[Entries supplied — start]

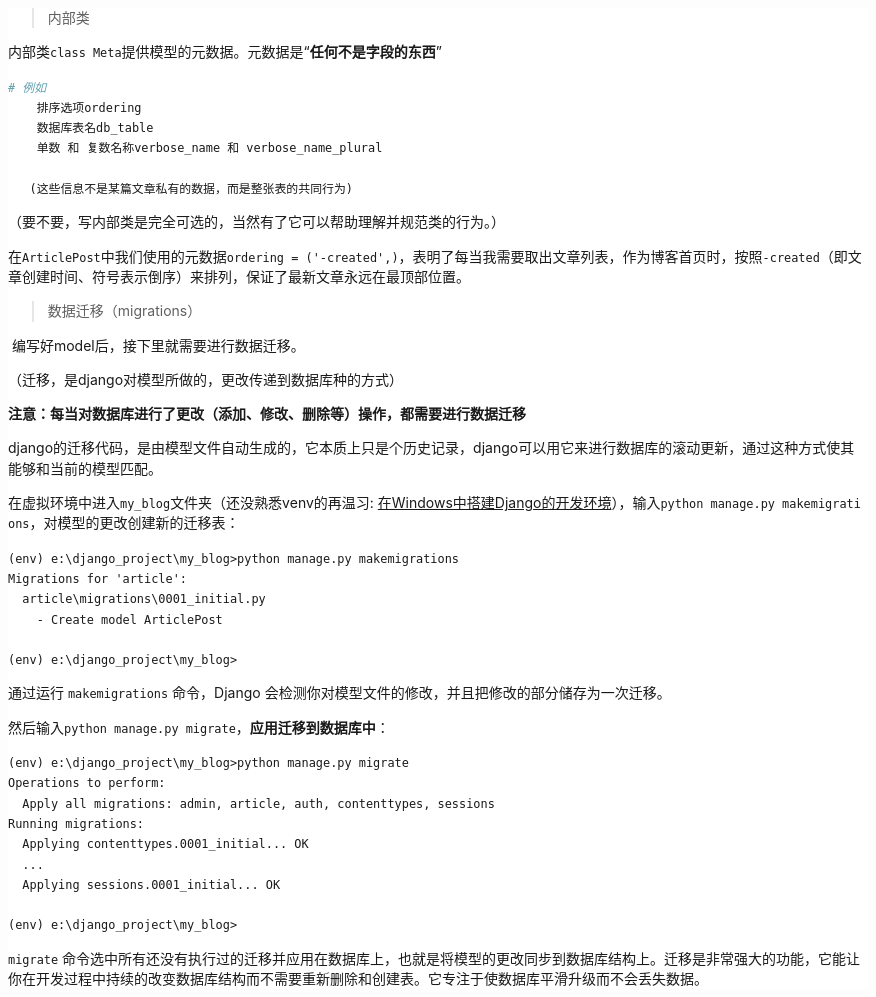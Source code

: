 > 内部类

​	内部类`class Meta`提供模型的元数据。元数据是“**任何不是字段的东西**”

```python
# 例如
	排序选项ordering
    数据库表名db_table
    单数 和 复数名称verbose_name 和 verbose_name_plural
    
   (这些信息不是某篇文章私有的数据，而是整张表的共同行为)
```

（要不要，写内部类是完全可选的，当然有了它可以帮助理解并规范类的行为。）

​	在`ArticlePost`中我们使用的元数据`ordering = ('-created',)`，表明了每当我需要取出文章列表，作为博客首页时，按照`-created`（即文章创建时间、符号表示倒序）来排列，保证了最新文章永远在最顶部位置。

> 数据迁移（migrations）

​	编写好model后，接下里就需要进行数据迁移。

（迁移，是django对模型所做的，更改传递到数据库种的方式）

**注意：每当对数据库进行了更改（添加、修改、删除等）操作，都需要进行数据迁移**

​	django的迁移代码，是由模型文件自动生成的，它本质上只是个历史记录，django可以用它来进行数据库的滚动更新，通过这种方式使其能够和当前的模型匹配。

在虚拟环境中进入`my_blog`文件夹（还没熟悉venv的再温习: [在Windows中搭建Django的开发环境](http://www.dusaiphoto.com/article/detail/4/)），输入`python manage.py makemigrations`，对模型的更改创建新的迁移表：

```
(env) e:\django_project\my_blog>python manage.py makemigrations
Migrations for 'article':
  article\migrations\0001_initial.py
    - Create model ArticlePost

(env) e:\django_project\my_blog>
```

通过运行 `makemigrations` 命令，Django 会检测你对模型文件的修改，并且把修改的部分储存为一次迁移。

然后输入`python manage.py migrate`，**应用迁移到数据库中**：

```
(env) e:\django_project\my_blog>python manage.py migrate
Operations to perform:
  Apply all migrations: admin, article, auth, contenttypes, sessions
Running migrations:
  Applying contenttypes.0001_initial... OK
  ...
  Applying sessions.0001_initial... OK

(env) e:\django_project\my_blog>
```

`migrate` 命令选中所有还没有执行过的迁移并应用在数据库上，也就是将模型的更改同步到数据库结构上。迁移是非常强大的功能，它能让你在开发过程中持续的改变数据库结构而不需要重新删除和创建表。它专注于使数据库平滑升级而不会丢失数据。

[Entries supplied — finish]

Copy the material exactly. Do not include the pictures.

* Task result
Source code

: > 内部类

​	内部类`class Meta`提供模型的元数据。元数据是“**任何不是字段的东西**”

```python
# 例如
	排序选项ordering
    数据库表名db_table
    单数 和 复数名称verbose_name 和 verbose_name_plural
    
   (这些信息不是某篇文章私有的数据，而是整张表的共同行为)
```

（要不要，写内部类是完全可选的，当然有了它可以帮助理解并规范类的行为。）

​	在`ArticlePost`中我们使用的元数据`ordering = ('-created',)`，表明了每当我需要取出文章列表，作为博客首页时，按照`-created`（即文章创建时间、符号表示倒序）来排列，保证了最新文章永远在最顶部位置。

> 数据迁移（migrations）

​	编写好model后，接下里就需要进行数据迁移。

（迁移，是django对模型所做的，更改传递到数据库种的方式）

**注意：每当对数据库进行了更改（添加、修改、删除等）操作，都需要进行数据迁移**

​	django的迁移代码，是由模型文件自动生成的，它本质上只是个历史记录，django可以用它来进行数据库的滚动更新，通过这种方式使其能够和当前的模型匹配。

在虚拟环境中进入`my_blog`文件夹（还没熟悉venv的再温习: [在Windows中搭建Django的开发环境](http://www.dusaiphoto.com/article/detail/4/)），输入`python manage.py makemigrations`，对模型的更改创建新的迁移表：

```
(env) e:\django_project\my_blog>python manage.py makemigrations
Migrations for 'article':
  article\migrations\0001_initial.py
    - Create model ArticlePost

(env) e:\django_project\my_blog>
```

通过运行 `makemigrations` 命令，Django 会检测你对模型文件的修改，并且把修改的部分储存为一次迁移。

然后输入`python manage.py migrate`，**应用迁移到数据库中**：

```
(env) e:\django_project\my_blog>python manage.py migrate
Operations to perform:
  Apply all migrations: admin, article, auth, contenttypes, sessions
Running migrations:
  Applying contenttypes.0001_initial... OK
  ...
  Applying sessions.0001_initial... OK

(env) e:\django_project\my_blog>
```

`migrate` 命令选中所有还没有执行过的迁移并应用在数据库上，也就是将模型的更改同步到数据库结构上。迁移是非常强大的功能，它能让你在开发过程中持续的改变数据库结构而不需要重新删除和创建表。它专注于使数据库平滑升级而不会丢失数据。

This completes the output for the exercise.